■ **Task statement**:
Pull each line with the string "Left" from the entries.

[Stored items]

=-=-=

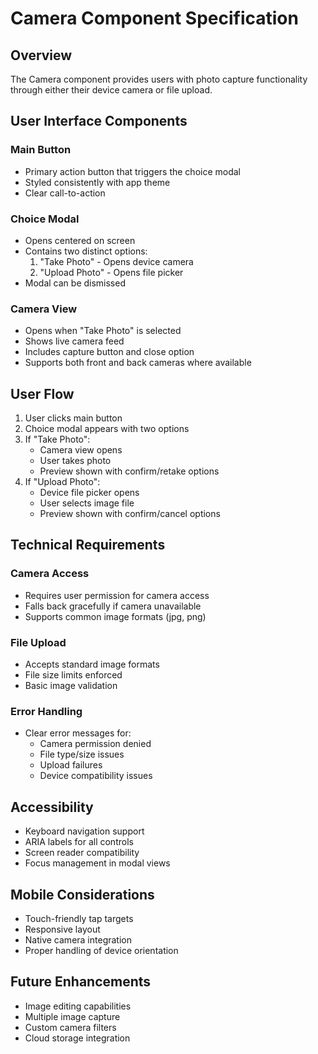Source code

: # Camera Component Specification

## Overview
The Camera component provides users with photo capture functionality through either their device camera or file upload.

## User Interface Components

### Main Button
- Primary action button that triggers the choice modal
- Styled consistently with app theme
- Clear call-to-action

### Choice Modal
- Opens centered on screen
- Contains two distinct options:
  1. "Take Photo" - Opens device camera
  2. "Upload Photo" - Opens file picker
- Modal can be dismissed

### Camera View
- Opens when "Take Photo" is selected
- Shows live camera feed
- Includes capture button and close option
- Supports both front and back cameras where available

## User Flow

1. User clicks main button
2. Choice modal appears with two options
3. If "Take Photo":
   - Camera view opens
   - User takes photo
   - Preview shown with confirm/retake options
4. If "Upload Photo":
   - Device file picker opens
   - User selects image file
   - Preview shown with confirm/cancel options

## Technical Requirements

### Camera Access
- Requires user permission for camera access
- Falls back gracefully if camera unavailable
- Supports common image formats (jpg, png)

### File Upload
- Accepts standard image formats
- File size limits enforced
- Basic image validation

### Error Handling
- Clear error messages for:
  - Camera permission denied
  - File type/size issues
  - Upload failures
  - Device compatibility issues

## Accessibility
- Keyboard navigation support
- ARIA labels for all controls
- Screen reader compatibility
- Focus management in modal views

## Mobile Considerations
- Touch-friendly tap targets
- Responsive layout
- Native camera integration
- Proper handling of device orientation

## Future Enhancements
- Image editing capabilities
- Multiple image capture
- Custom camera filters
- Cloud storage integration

=-=-=

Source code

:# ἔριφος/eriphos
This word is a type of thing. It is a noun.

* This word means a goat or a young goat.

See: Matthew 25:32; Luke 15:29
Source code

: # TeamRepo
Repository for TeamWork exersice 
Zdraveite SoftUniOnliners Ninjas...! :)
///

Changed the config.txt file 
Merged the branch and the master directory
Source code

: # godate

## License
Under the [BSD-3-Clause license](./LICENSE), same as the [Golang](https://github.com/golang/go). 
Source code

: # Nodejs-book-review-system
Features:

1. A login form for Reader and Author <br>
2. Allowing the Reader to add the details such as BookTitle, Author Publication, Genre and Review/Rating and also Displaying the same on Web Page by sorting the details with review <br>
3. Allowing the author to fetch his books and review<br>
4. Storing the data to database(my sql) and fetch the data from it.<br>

=-=-=

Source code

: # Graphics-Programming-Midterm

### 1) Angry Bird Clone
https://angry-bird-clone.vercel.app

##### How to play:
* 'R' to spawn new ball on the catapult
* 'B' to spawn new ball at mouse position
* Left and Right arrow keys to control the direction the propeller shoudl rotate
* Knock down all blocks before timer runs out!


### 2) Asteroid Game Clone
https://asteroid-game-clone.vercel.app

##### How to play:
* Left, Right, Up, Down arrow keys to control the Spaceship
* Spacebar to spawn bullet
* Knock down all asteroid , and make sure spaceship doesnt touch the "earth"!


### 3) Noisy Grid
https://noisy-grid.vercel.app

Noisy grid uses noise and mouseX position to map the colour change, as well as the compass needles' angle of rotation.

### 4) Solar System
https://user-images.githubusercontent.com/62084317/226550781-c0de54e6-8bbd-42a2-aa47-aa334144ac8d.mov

=-=-=

■ **Written solution**:
* Left and Right arrow keys to control the direction the propeller shoudl rotate
* Left, Right, Up, Down arrow keys to control the Spaceship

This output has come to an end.